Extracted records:
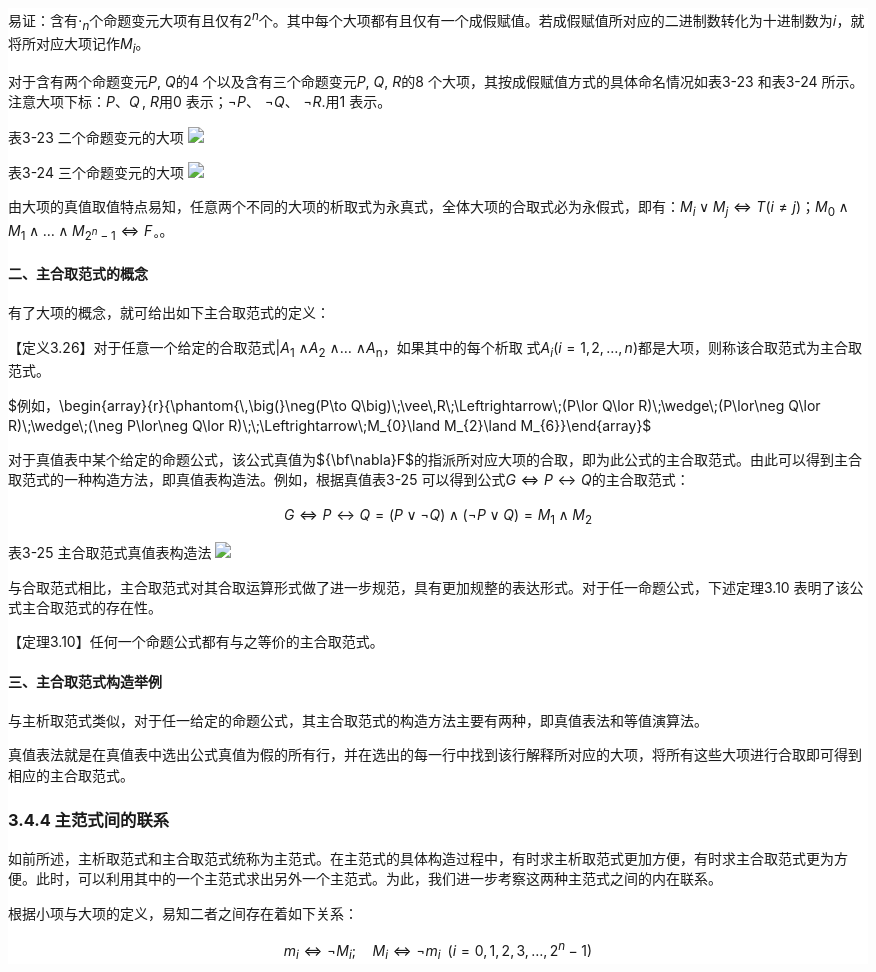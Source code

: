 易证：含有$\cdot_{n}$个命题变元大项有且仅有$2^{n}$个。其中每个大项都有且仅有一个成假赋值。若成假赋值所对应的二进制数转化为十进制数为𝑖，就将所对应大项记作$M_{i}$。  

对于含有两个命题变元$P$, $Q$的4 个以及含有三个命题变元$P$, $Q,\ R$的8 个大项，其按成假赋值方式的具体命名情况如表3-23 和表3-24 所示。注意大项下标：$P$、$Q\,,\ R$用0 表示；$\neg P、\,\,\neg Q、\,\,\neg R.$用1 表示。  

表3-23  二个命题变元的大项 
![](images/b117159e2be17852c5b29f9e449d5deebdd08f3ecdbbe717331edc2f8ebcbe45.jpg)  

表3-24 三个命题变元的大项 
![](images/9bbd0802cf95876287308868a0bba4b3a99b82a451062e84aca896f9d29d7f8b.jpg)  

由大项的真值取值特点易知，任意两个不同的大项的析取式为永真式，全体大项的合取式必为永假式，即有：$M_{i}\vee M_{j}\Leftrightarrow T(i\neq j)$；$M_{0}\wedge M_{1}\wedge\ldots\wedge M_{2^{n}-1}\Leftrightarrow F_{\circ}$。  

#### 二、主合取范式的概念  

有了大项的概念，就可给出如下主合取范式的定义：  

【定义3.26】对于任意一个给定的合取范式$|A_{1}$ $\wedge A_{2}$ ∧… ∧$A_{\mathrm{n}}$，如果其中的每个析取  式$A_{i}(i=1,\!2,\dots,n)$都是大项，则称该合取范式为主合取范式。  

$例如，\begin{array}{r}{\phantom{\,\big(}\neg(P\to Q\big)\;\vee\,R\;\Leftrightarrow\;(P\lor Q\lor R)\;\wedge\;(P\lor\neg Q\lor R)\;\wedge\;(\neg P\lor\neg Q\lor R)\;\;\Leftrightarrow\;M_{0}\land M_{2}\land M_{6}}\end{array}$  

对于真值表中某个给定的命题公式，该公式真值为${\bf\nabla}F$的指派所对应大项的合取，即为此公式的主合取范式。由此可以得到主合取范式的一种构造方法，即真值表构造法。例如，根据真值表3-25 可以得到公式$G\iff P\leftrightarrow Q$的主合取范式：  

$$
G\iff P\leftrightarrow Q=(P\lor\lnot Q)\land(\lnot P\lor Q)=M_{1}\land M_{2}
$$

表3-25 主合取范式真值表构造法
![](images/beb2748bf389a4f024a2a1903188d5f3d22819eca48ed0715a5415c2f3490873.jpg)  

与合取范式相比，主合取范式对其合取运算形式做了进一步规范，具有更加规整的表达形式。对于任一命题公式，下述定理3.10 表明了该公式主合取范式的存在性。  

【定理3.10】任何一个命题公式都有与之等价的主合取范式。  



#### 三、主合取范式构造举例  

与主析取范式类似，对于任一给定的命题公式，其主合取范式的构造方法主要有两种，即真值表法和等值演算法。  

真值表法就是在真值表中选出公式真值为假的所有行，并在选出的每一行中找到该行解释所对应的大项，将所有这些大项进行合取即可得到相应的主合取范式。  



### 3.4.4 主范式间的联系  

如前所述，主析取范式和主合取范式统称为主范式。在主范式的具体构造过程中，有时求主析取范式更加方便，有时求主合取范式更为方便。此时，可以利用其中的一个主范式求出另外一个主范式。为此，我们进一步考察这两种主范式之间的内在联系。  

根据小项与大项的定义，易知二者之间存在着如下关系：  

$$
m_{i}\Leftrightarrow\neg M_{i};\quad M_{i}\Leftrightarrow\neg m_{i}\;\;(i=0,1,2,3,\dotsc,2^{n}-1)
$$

What is required:
Look over the records above and say how many lines hold the word "images", giving the number alone.

Written response:
3